* WHAT TO PRODUCE: Give back exactly the lines that run from the beginning of the entries to the line containing "If you use opam, install", both included, and nothing else.

____ INPUT

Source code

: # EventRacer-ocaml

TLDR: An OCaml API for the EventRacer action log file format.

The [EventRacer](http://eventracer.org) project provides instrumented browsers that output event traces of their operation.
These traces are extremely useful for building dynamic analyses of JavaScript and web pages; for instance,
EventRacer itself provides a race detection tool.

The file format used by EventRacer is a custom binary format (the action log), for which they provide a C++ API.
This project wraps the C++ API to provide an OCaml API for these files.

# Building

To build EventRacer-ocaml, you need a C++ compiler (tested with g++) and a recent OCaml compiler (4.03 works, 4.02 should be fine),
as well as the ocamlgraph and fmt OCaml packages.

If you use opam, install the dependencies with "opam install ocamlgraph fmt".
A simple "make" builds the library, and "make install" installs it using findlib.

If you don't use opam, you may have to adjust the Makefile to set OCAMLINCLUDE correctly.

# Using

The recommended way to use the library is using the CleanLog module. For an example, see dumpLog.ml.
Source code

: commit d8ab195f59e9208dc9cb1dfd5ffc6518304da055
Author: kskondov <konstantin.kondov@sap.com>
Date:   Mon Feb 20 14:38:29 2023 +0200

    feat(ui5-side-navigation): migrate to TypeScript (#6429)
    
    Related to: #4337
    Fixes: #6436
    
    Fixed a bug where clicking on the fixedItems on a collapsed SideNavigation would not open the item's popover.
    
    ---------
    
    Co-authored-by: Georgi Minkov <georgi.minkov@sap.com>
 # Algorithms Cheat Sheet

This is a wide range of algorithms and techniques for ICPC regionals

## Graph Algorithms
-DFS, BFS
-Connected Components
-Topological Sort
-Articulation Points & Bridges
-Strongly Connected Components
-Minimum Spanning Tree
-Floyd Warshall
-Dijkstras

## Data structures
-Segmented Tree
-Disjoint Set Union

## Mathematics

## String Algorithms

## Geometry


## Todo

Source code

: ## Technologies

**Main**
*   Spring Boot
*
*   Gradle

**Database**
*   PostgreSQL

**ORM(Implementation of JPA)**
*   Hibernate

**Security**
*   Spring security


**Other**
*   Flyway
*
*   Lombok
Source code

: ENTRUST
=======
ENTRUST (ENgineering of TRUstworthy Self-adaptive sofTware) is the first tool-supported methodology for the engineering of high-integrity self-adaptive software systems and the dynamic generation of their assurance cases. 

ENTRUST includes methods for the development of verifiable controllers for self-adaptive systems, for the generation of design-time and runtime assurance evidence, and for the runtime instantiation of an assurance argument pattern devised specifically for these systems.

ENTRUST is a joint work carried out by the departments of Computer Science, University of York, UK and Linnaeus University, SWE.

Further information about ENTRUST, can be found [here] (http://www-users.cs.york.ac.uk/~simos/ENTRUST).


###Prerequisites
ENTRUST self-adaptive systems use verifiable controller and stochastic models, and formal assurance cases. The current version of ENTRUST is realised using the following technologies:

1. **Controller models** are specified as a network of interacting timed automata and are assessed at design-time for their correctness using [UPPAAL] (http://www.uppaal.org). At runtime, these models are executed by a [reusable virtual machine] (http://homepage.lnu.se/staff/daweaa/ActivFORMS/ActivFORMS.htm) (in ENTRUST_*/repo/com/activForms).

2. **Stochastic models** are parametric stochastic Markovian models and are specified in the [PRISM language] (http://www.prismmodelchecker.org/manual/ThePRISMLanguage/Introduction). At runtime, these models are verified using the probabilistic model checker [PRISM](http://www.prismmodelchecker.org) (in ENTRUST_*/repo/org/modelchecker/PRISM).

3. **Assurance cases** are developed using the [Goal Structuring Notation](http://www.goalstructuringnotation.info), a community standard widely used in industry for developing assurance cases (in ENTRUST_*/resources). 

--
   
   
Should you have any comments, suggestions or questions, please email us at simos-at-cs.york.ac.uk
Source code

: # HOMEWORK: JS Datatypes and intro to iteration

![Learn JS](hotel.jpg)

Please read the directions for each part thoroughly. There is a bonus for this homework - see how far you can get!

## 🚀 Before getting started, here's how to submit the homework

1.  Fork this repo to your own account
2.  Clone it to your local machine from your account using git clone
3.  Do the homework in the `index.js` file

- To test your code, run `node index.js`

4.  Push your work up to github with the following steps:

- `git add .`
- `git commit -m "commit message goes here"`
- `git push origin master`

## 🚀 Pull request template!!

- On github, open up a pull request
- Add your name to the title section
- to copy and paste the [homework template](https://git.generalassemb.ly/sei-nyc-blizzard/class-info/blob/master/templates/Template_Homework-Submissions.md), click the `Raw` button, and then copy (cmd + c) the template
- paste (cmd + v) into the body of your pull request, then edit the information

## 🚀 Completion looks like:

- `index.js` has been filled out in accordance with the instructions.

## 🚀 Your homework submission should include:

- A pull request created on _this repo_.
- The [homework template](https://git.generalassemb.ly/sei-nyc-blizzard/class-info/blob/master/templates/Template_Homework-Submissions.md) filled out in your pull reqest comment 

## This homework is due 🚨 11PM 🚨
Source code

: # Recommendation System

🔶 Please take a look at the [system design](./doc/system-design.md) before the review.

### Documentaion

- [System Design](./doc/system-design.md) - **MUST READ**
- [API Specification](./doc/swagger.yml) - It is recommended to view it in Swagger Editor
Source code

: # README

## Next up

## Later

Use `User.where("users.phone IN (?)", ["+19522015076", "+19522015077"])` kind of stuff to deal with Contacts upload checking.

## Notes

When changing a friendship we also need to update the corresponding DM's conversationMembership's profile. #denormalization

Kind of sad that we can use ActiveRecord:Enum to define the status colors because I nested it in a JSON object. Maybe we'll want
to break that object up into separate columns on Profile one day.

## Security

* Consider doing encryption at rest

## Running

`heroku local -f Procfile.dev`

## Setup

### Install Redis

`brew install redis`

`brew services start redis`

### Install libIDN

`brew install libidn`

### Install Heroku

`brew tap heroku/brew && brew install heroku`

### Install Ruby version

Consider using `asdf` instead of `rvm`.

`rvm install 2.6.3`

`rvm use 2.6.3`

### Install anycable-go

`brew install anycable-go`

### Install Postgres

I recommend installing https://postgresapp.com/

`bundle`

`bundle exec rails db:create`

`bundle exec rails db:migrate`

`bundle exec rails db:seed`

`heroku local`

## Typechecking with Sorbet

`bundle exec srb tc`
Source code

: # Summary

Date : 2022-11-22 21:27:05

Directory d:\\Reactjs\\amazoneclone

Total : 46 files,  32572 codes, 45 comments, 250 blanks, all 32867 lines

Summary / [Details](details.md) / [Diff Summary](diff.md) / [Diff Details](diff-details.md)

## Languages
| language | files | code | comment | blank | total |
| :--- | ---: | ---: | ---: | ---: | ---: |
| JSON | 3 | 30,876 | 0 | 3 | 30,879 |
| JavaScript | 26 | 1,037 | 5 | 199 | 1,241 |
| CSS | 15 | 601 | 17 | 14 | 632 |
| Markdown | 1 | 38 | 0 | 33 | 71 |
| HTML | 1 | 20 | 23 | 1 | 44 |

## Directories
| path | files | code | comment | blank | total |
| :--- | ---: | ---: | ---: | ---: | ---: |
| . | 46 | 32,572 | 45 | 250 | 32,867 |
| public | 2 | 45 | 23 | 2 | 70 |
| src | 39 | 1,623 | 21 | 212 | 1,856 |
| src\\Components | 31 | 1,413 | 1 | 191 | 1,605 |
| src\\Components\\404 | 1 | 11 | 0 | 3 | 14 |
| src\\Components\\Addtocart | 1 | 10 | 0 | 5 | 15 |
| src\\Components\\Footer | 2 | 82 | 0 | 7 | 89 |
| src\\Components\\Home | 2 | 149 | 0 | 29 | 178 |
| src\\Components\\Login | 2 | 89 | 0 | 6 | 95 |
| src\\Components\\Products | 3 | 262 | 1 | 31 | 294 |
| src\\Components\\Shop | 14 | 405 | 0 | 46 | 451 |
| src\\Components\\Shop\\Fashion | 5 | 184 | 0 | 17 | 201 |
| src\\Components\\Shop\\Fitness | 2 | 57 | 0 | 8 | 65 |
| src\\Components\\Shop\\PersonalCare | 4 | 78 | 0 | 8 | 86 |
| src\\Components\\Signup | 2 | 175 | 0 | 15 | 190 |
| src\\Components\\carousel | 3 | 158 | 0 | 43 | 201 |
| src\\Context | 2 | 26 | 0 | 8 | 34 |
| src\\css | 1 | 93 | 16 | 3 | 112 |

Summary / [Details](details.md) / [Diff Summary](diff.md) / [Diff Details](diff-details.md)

________

* RESPONSE TO THIS EXERCISE:
Source code

: # EventRacer-ocaml

TLDR: An OCaml API for the EventRacer action log file format.

The [EventRacer](http://eventracer.org) project provides instrumented browsers that output event traces of their operation.
These traces are extremely useful for building dynamic analyses of JavaScript and web pages; for instance,
EventRacer itself provides a race detection tool.

The file format used by EventRacer is a custom binary format (the action log), for which they provide a C++ API.
This project wraps the C++ API to provide an OCaml API for these files.

# Building

To build EventRacer-ocaml, you need a C++ compiler (tested with g++) and a recent OCaml compiler (4.03 works, 4.02 should be fine),
as well as the ocamlgraph and fmt OCaml packages.

If you use opam, install the dependencies with "opam install ocamlgraph fmt".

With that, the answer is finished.